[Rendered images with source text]
============

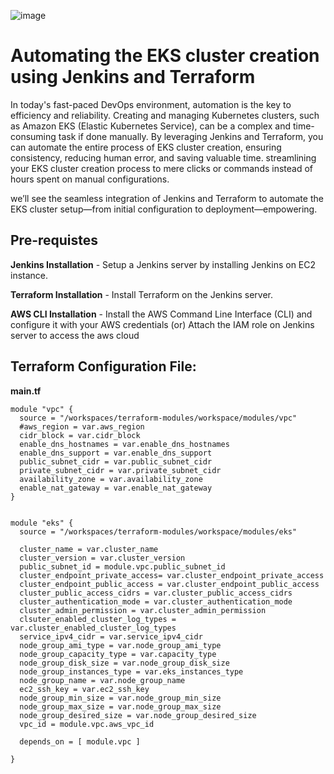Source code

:![image](https://github.com/user-attachments/assets/10a22226-d628-4236-bc18-f5daec7459f5)
<h1> Automating the EKS cluster creation using Jenkins and Terraform</h1>

In today's fast-paced DevOps environment, automation is the key to efficiency and reliability. Creating and managing Kubernetes clusters, such as Amazon EKS (Elastic Kubernetes Service), can be a complex and time-consuming task if done manually. By leveraging Jenkins and Terraform, you can automate the entire process of EKS cluster creation, ensuring consistency, reducing human error, and saving valuable time. streamlining your EKS cluster creation process to mere clicks or commands instead of hours spent on manual configurations.

we’ll see the seamless integration of Jenkins and Terraform to automate the EKS cluster setup—from initial configuration to deployment—empowering.

<h2>Pre-requistes</h2>

**Jenkins Installation** -  Setup a Jenkins server by installing Jenkins on EC2 instance.  

**Terraform Installation** - Install Terraform on the Jenkins server.

**AWS CLI Installation** - Install the AWS Command Line Interface (CLI) and configure it with your AWS credentials (or) Attach the IAM role on Jenkins server to access the aws cloud

## Terraform Configuration File:

**main.tf**
```hcl
module "vpc" {
  source = "/workspaces/terraform-modules/workspace/modules/vpc"
  #aws_region = var.aws_region
  cidr_block = var.cidr_block
  enable_dns_hostnames = var.enable_dns_hostnames
  enable_dns_support = var.enable_dns_support
  public_subnet_cidr = var.public_subnet_cidr
  private_subnet_cidr = var.private_subnet_cidr
  availability_zone = var.availability_zone 
  enable_nat_gateway = var.enable_nat_gateway
}


module "eks" {
  source = "/workspaces/terraform-modules/workspace/modules/eks"
  
  cluster_name = var.cluster_name
  cluster_version = var.cluster_version
  public_subnet_id = module.vpc.public_subnet_id
  cluster_endpoint_private_access= var.cluster_endpoint_private_access
  cluster_endpoint_public_access = var.cluster_endpoint_public_access
  cluster_public_access_cidrs = var.cluster_public_access_cidrs
  cluster_authentication_mode = var.cluster_authentication_mode
  cluster_admin_permission = var.cluster_admin_permission
  clsuter_enabled_cluster_log_types = var.cluster_enabled_cluster_log_types
  service_ipv4_cidr = var.service_ipv4_cidr
  node_group_ami_type = var.node_group_ami_type
  node_group_capacity_type = var.capacity_type
  node_group_disk_size = var.node_group_disk_size
  node_group_instances_type = var.eks_instances_type
  node_group_name = var.node_group_name
  ec2_ssh_key = var.ec2_ssh_key
  node_group_min_size = var.node_group_min_size
  node_group_max_size = var.node_group_max_size
  node_group_desired_size = var.node_group_desired_size
  vpc_id = module.vpc.aws_vpc_id

  depends_on = [ module.vpc ]

}
```


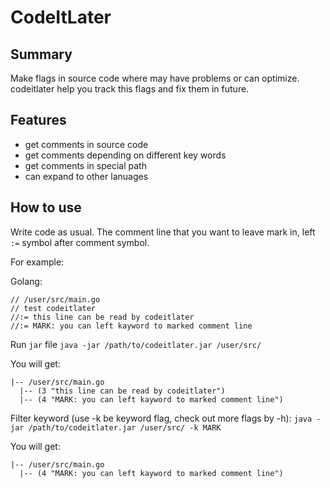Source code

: # CodeItLater

## Summary
Make flags in source code where may have problems or can optimize. codeitlater help you track this flags and fix them in future.

## Features

* get comments in source code
* get comments depending on different key words
* get comments in special path
* can expand to other lanuages

## How to use

Write code as usual. The comment line that you want to leave mark in, left `:=` symbol after comment symbol.

For example:

Golang:
```golang
// /user/src/main.go
// test codeitlater
//:= this line can be read by codeitlater
//:= MARK: you can left kayword to marked comment line

```

Run `jar` file
`java -jar /path/to/codeitlater.jar /user/src/`

You will get:
```
|-- /user/src/main.go
  |-- (3 "this line can be read by codeitlater")
  |-- (4 "MARK: you can left kayword to marked comment line")
```

Filter keyword (use -k be keyword flag, check out more flags by -h):
`java -jar /path/to/codeitlater.jar /user/src/ -k MARK`

You will get:
```
|-- /user/src/main.go
  |-- (4 "MARK: you can left kayword to marked comment line")
```


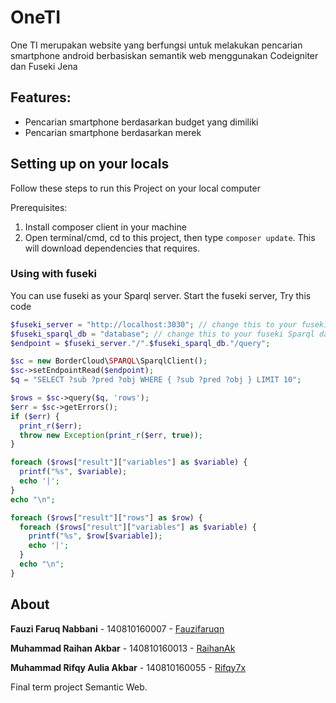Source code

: # OneTI
One TI merupakan website yang berfungsi untuk melakukan pencarian smartphone android berbasiskan semantik web menggunakan Codeigniter dan Fuseki Jena 

## Features:
- Pencarian smartphone berdasarkan budget yang dimiliki
- Pencarian smartphone berdasarkan merek

## Setting up on your locals
Follow these steps to run this Project on your local computer

Prerequisites:
1. Install composer client in your machine
2. Open terminal/cmd, cd to this project, then type `composer update`. This will download dependencies that requires.

### Using with fuseki
You can use fuseki as your Sparql server. Start the fuseki server, 
Try this code
```php
$fuseki_server = "http://localhost:3030"; // change this to your fuseki server address
$fuseki_sparql_db = "database"; // change this to your fuseki Sparql database
$endpoint = $fuseki_server."/".$fuseki_sparql_db."/query";

$sc = new BorderCloud\SPARQL\SparqlClient();
$sc->setEndpointRead($endpoint);
$q = "SELECT ?sub ?pred ?obj WHERE { ?sub ?pred ?obj } LIMIT 10";

$rows = $sc->query($q, 'rows');
$err = $sc->getErrors();
if ($err) {
  print_r($err);
  throw new Exception(print_r($err, true));
}

foreach ($rows["result"]["variables"] as $variable) {
  printf("%s", $variable);
  echo '|';
}
echo "\n";

foreach ($rows["result"]["rows"] as $row) {
  foreach ($rows["result"]["variables"] as $variable) {
    printf("%s", $row[$variable]);
    echo '|';
  }
  echo "\n";
}
``` 

## About
**Fauzi Faruq Nabbani** - 140810160007 - [Fauzifaruqn](https://github.com/Fauzifaruqn)

**Muhammad Raihan Akbar** - 140810160013 - [RaihanAk](https://github.com/RaihanAk)

**Muhammad Rifqy Aulia Akbar** - 140810160055 - [Rifqy7x](https://github.com/Rifqy7x)

Final term project Semantic Web.
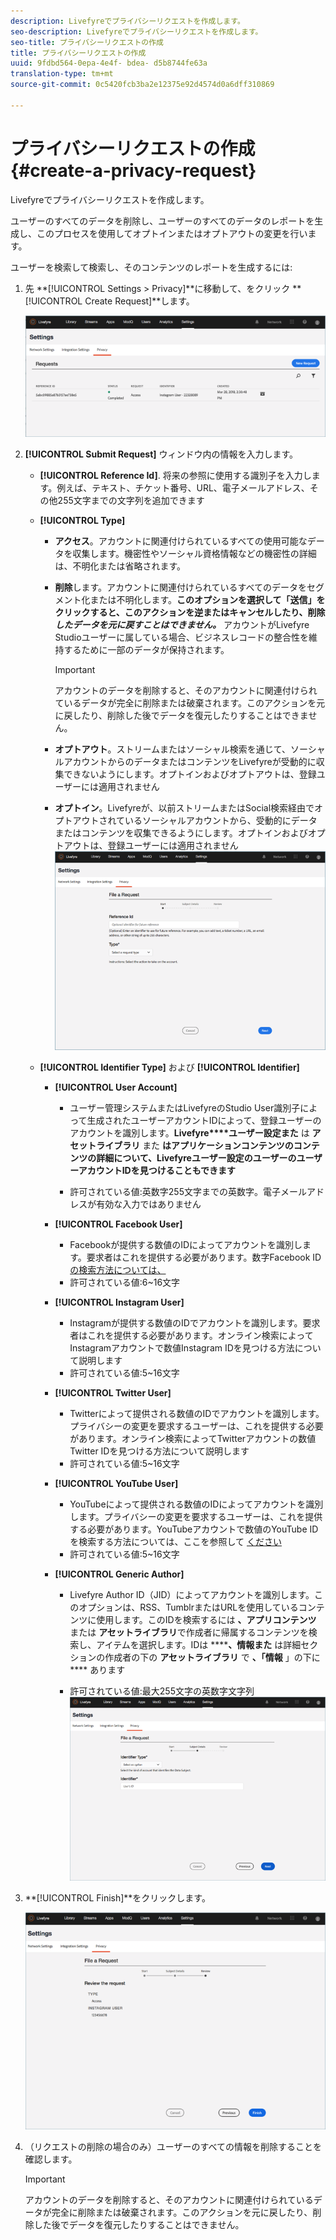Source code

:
 ```yaml
---
description: Livefyreでプライバシーリクエストを作成します。
seo-description: Livefyreでプライバシーリクエストを作成します。
seo-title: プライバシーリクエストの作成
title: プライバシーリクエストの作成
uuid: 9fdbd564-0epa-4e4f- bdea- d5b8744fe63a
translation-type: tm+mt
source-git-commit: 0c5420fcb3ba2e12375e92d4574d0a6dff310869

---
```



# プライバシーリクエストの作成{#create-a-privacy-request}

Livefyreでプライバシーリクエストを作成します。

ユーザーのすべてのデータを削除し、ユーザーのすべてのデータのレポートを生成し、このプロセスを使用してオプトインまたはオプトアウトの変更を行います。

ユーザーを検索して検索し、そのコンテンツのレポートを生成するには:

1. 先 **[!UICONTROL Settings > Privacy]**に移動して、をクリック **[!UICONTROL Create Request]**します。

   ![](assets/privacypage1.png)

1. **[!UICONTROL Submit Request]** ウィンドウ内の情報を入力します。

   * **[!UICONTROL Reference Id]**. 将来の参照に使用する識別子を入力します。例えば、テキスト、チケット番号、URL、電子メールアドレス、その他255文字までの文字列を追加できます
   * **[!UICONTROL Type]**

      * **アクセス**。アカウントに関連付けられているすべての使用可能なデータを収集します。機密性やソーシャル資格情報などの機密性の詳細は、不明化または省略されます。

      * **削除**します。アカウントに関連付けられているすべてのデータをセグメント化または不明化します。**このオプションを選択して「送信」をクリックすると、このアクションを逆またはキャンセルしたり、削除 *したデータを元に戻すことはできません。*** アカウントがLivefyre Studioユーザーに属している場合、ビジネスレコードの整合性を維持するために一部のデータが保持されます。

         >[!IMPORTANT]
         >
         >アカウントのデータを削除すると、そのアカウントに関連付けられているデータが完全に削除または破棄されます。このアクションを元に戻したり、削除した後でデータを復元したりすることはできません。

      * **オプトアウト**。ストリームまたはソーシャル検索を通じて、ソーシャルアカウントからのデータまたはコンテンツをLivefyreが受動的に収集できないようにします。オプトインおよびオプトアウトは、登録ユーザーには適用されません
      * **オプトイン**。Livefyreが、以前ストリームまたはSocial検索経由でオプトアウトされているソーシャルアカウントから、受動的にデータまたはコンテンツを収集できるようにします。オプトインおよびオプトアウトは、登録ユーザーには適用されません
      ![](assets/privacypage2.png)

   * **[!UICONTROL Identifier Type]** および **[!UICONTROL Identifier]**

      * **[!UICONTROL User Account]**

         * ユーザー管理システムまたはLivefyreのStudio User識別子によって生成されたユーザーアカウントIDによって、登録ユーザーのアカウントを識別します。**Livefyre****ユーザー設定また** は **アセットライブラリ** また **はアプリケーションコンテンツのコンテンツの詳細について、Livefyreユーザー設定のユーザーのユーザーアカウントIDを見つけることもできます**

         * 許可されている値:英数字255文字までの英数字。電子メールアドレスが有効な入力ではありません
      * **[!UICONTROL Facebook User]**

         * Facebookが提供する数値のIDによってアカウントを識別します。要求者はこれを提供する必要があります。数字Facebook ID [の検索方法については、](https://www.facebook.com/help/1397933243846983?helpref=faq_content)
         * 許可されている値:6~16文字
      * **[!UICONTROL Instagram User]**

         * Instagramが提供する数値のIDでアカウントを識別します。要求者はこれを提供する必要があります。オンライン検索によってInstagramアカウントで数値Instagram IDを見つける方法について説明します
         * 許可されている値:5~16文字
      * **[!UICONTROL Twitter User]**

         * Twitterによって提供される数値のIDでアカウントを識別します。プライバシーの変更を要求するユーザーは、これを提供する必要があります。オンライン検索によってTwitterアカウントの数値Twitter IDを見つける方法について説明します
         * 許可されている値:5~16文字
      * **[!UICONTROL YouTube User]**

         * YouTubeによって提供される数値のIDによってアカウントを識別します。プライバシーの変更を要求するユーザーは、これを提供する必要があります。YouTubeアカウントで数値のYouTube IDを検索する方法については、ここを参照して [ください](https://support.google.com/youtube/answer/3250431?hl=en)
         * 許可されている値:5~16文字
      * **[!UICONTROL Generic Author]**

         * Livefyre Author ID（JID）によってアカウントを識別します。このオプションは、RSS、TumblrまたはURLを使用しているコンテンツに使用します。このIDを検索するには **、アプリコンテンツ** または **アセットライブラリ**で作成者に帰属するコンテンツを検索し、アイテムを選択します。IDは ******、情報また** は詳細セクションの作成者の下の **アセットライブラリ** で **、「情報** 」の下に **** あります

         * 許可されている値:最大255文字の英数字文字列
         ![](assets/privacypage3.png)








1. **[!UICONTROL Finish]**をクリックします。

   ![](assets/privacypage4.png)

1. （リクエストの削除の場合のみ）ユーザーのすべての情報を削除することを確認します。

   >[!IMPORTANT]
   >
   >アカウントのデータを削除すると、そのアカウントに関連付けられているデータが完全に削除または破棄されます。このアクションを元に戻したり、削除した後でデータを復元したりすることはできません。

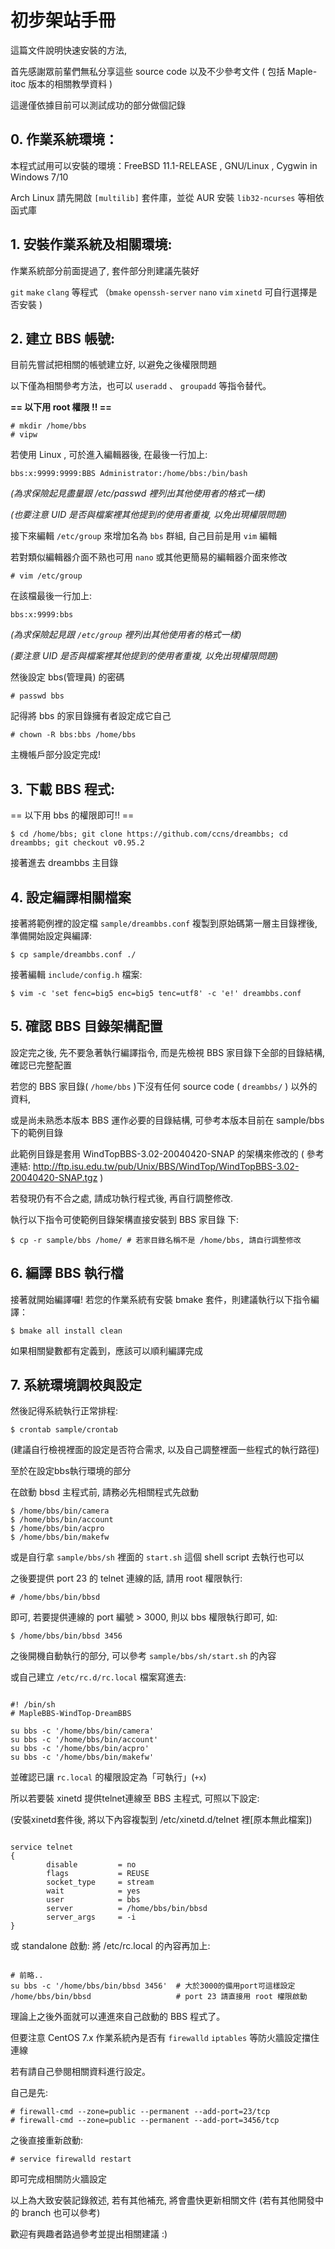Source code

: # 初步架站手冊

這篇文件說明快速安裝的方法,

首先感謝眾前輩們無私分享這些 source code 以及不少參考文件 ( 包括 Maple-itoc 版本的相關教學資料 )

這邊僅依據目前可以測試成功的部分做個記錄


## 0. 作業系統環境：

本程式試用可以安裝的環境：FreeBSD 11.1-RELEASE , GNU/Linux , Cygwin in Windows 7/10

Arch Linux 請先開啟 `[multilib]` 套件庫，並從 AUR 安裝 `lib32-ncurses` 等相依函式庫

## 1. 安裝作業系統及相關環境:

作業系統部分前面提過了, 套件部分則建議先裝好 

`git` `make` `clang` 等程式 （`bmake` `openssh-server` `nano` `vim` `xinetd` 可自行選擇是否安裝 )

## 2. 建立 BBS 帳號:

目前先嘗試把相關的帳號建立好, 以避免之後權限問題

以下僅為相關參考方法，也可以 `useradd` 、 `groupadd` 等指令替代。


**== 以下用 root 權限 !! ==**

    # mkdir /home/bbs
    # vipw

若使用 Linux , 可於進入編輯器後, 在最後一行加上:

    bbs:x:9999:9999:BBS Administrator:/home/bbs:/bin/bash

*(為求保險起見盡量跟 /etc/passwd 裡列出其他使用者的格式一樣)*

*(也要注意 UID 是否與檔案裡其他提到的使用者重複, 以免出現權限問題)*


接下來編輯 `/etc/group` 來增加名為 `bbs` 群組, 自己目前是用 `vim` 編輯

若對類似編輯器介面不熟也可用 `nano` 或其他更簡易的編輯器介面來修改

    # vim /etc/group

在該檔最後一行加上:

    bbs:x:9999:bbs

*(為求保險起見跟 `/etc/group` 裡列出其他使用者的格式一樣)*

*(要注意 UID 是否與檔案裡其他提到的使用者重複, 以免出現權限問題)*


然後設定 bbs(管理員) 的密碼

    # passwd bbs

記得將 bbs 的家目錄擁有者設定成它自己

    # chown -R bbs:bbs /home/bbs

主機帳戶部分設定完成!


## 3. 下載 BBS 程式:

== 以下用 bbs 的權限即可!! ==

    $ cd /home/bbs; git clone https://github.com/ccns/dreambbs; cd dreambbs; git checkout v0.95.2

接著進去 dreambbs 主目錄

## 4. 設定編譯相關檔案

接著將範例裡的設定檔 `sample/dreambbs.conf` 複製到原始碼第一層主目錄裡後,
準備開始設定與編譯:

    $ cp sample/dreambbs.conf ./

接著編輯 `include/config.h` 檔案:

    $ vim -c 'set fenc=big5 enc=big5 tenc=utf8' -c 'e!' dreambbs.conf

## 5. 確認 BBS 目錄架構配置

設定完之後, 先不要急著執行編譯指令, 而是先檢視 BBS 家目錄下全部的目錄結構, 確認已完整配置

若您的 BBS 家目錄( `/home/bbs` )下沒有任何 source code ( `dreambbs/` ) 以外的資料, 

或是尚未熟悉本版本 BBS 運作必要的目錄結構, 可參考本版本目前在 sample/bbs 下的範例目錄

此範例目錄是套用 WindTopBBS-3.02-20040420-SNAP 的架構來修改的
( 參考連結: http://ftp.isu.edu.tw/pub/Unix/BBS/WindTop/WindTopBBS-3.02-20040420-SNAP.tgz )

若發現仍有不合之處, 請成功執行程式後, 再自行調整修改.

執行以下指令可使範例目錄架構直接安裝到 BBS 家目錄 下:

    $ cp -r sample/bbs /home/ # 若家目錄名稱不是 /home/bbs, 請自行調整修改

## 6. 編譯 BBS 執行檔

接著就開始編譯囉!
若您的作業系統有安裝 bmake 套件，則建議執行以下指令編譯：

    $ bmake all install clean

如果相關變數都有定義到，應該可以順利編譯完成

## 7. 系統環境調校與設定

然後記得系統執行正常排程:

    $ crontab sample/crontab

(建議自行檢視裡面的設定是否符合需求, 以及自己調整裡面一些程式的執行路徑)

至於在設定bbs執行環境的部分

在啟動 bbsd 主程式前, 請務必先相關程式先啟動

    $ /home/bbs/bin/camera
    $ /home/bbs/bin/account
    $ /home/bbs/bin/acpro
    $ /home/bbs/bin/makefw

或是自行拿 `sample/bbs/sh` 裡面的 `start.sh` 這個 shell script 去執行也可以

之後要提供 port 23 的 telnet 連線的話, 請用 root 權限執行:

    # /home/bbs/bin/bbsd

即可, 若要提供連線的 port 編號 > 3000, 則以 bbs 權限執行即可, 如:

    $ /home/bbs/bin/bbsd 3456

之後開機自動執行的部分, 可以參考 `sample/bbs/sh/start.sh` 的內容

或自己建立 `/etc/rc.d/rc.local` 檔案寫進去:

```

#! /bin/sh
# MapleBBS-WindTop-DreamBBS

su bbs -c '/home/bbs/bin/camera'
su bbs -c '/home/bbs/bin/account'
su bbs -c '/home/bbs/bin/acpro'
su bbs -c '/home/bbs/bin/makefw'

```

並確認已讓 `rc.local` 的權限設定為「可執行」(`+x`)

所以若要裝 xinetd 提供telnet連線至 BBS 主程式, 可照以下設定:

(安裝xinetd套件後, 將以下內容複製到 /etc/xinetd.d/telnet 裡[原本無此檔案])

```

service telnet
{
        disable         = no
        flags           = REUSE
        socket_type     = stream
        wait            = yes
        user            = bbs
        server          = /home/bbs/bin/bbsd
        server_args     = -i
}

```

或 standalone 啟動: 將 /etc/rc.local 的內容再加上:

```

# 前略..
su bbs -c '/home/bbs/bin/bbsd 3456'  # 大於3000的備用port可這樣設定
/home/bbs/bin/bbsd                   # port 23 請直接用 root 權限啟動

```

理論上之後外面就可以連進來自己啟動的 BBS 程式了。


但要注意 CentOS 7.x 作業系統內是否有 `firewalld` `iptables` 等防火牆設定擋住連線

若有請自己參閱相關資料進行設定。

自己是先:

    # firewall-cmd --zone=public --permanent --add-port=23/tcp
    # firewall-cmd --zone=public --permanent --add-port=3456/tcp

之後直接重新啟動:

    # service firewalld restart 

即可完成相關防火牆設定


以上為大致安裝記錄敘述, 若有其他補充, 將會盡快更新相關文件 (若有其他開發中的 branch 也可以參考)

歡迎有興趣者路過參考並提出相關建議 :)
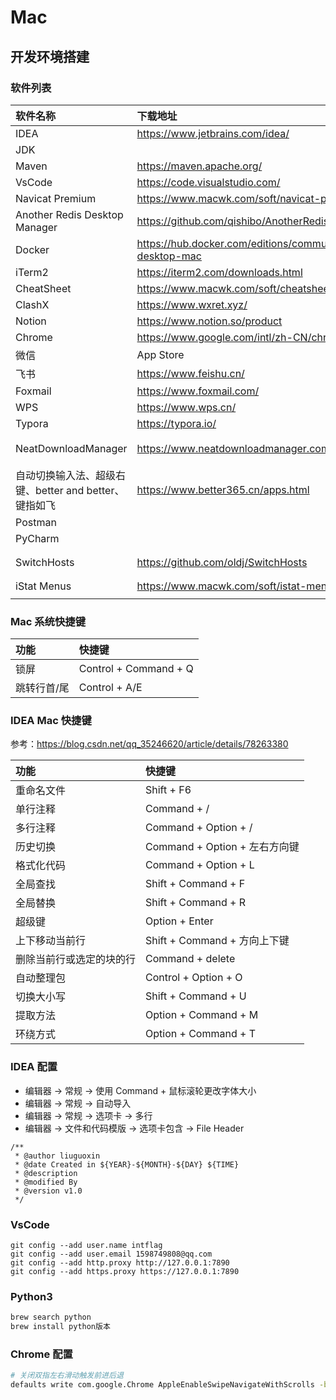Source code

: # Mac
## 开发环境搭建
### 软件列表
|软件名称|下载地址|备注|
|:----|:----|:----|
|IDEA|https://www.jetbrains.com/idea/||
|JDK|||
|Maven|https://maven.apache.org/||
|VsCode|https://code.visualstudio.com/||
|Navicat Premium|https://www.macwk.com/soft/navicat-premium||
|Another Redis Desktop Manager|https://github.com/qishibo/AnotherRedisDesktopManager||
|Docker|https://hub.docker.com/editions/community/docker-ce-desktop-mac||
|iTerm2|https://iterm2.com/downloads.html||
|CheatSheet|https://www.macwk.com/soft/cheatsheet||
|ClashX|https://www.wxret.xyz/||
|Notion|https://www.notion.so/product||
|Chrome|https://www.google.com/intl/zh-CN/chrome/||
|微信|App Store||
|飞书|https://www.feishu.cn/||
|Foxmail|https://www.foxmail.com/||
|WPS|https://www.wps.cn/||
|Typora|https://typora.io/|
|NeatDownloadManager|https://www.neatdownloadmanager.com/index.php/en/|下载器|
|自动切换输入法、超级右键、better and better、键指如飞|https://www.better365.cn/apps.html||
|Postman|||
|PyCharm|||
|SwitchHosts|https://github.com/oldj/SwitchHosts|Host配置|
|iStat Menus|https://www.macwk.com/soft/istat-menus||
||||

### Mac 系统快捷键
|功能|快捷键|
|:----|:----|
|锁屏|Control + Command + Q|
|跳转行首/尾|Control + A/E|

### IDEA Mac 快捷键
参考：https://blog.csdn.net/qq_35246620/article/details/78263380

|功能|快捷键|
|:----|:----|
|重命名文件|Shift + F6|
|单行注释|Command + /|
|多行注释|Command + Option + /|
|历史切换|Command + Option + 左右方向键|
|格式化代码|Command + Option + L|
|全局查找|Shift + Command + F|
|全局替换|Shift + Command + R|
|超级键|Option + Enter|
|上下移动当前行|Shift + Command + 方向上下键|
|删除当前行或选定的块的行|Command + delete|
|自动整理包|Control + Option + O|
|切换大小写|Shift + Command + U|
|提取方法|Option + Command + M|
|环绕方式|Option + Command + T|

### IDEA 配置
- 编辑器 -> 常规 -> 使用 Command + 鼠标滚轮更改字体大小
- 编辑器 -> 常规 -> 自动导入
- 编辑器 -> 常规 -> 选项卡 -> 多行
- 编辑器 -> 文件和代码模版 -> 选项卡包含 -> File Header
```
/**
 * @author liuguoxin
 * @date Created in ${YEAR}-${MONTH}-${DAY} ${TIME}
 * @description 
 * @modified By 
 * @version v1.0
 */
```

### VsCode
```
git config --add user.name intflag
git config --add user.email 1598749808@qq.com
git config --add http.proxy http://127.0.0.1:7890
git config --add https.proxy https://127.0.0.1:7890
```

### Python3
```bash
brew search python
brew install python版本
```

### Chrome 配置
```bash
# 关闭双指左右滑动触发前进后退
defaults write com.google.Chrome AppleEnableSwipeNavigateWithScrolls -bool false
```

============

Task statement:
Your reply should hold every line from the data that contains "IDEA", copied in full.

Reply:
|IDEA|https://www.jetbrains.com/idea/||
### IDEA Mac 快捷键
### IDEA 配置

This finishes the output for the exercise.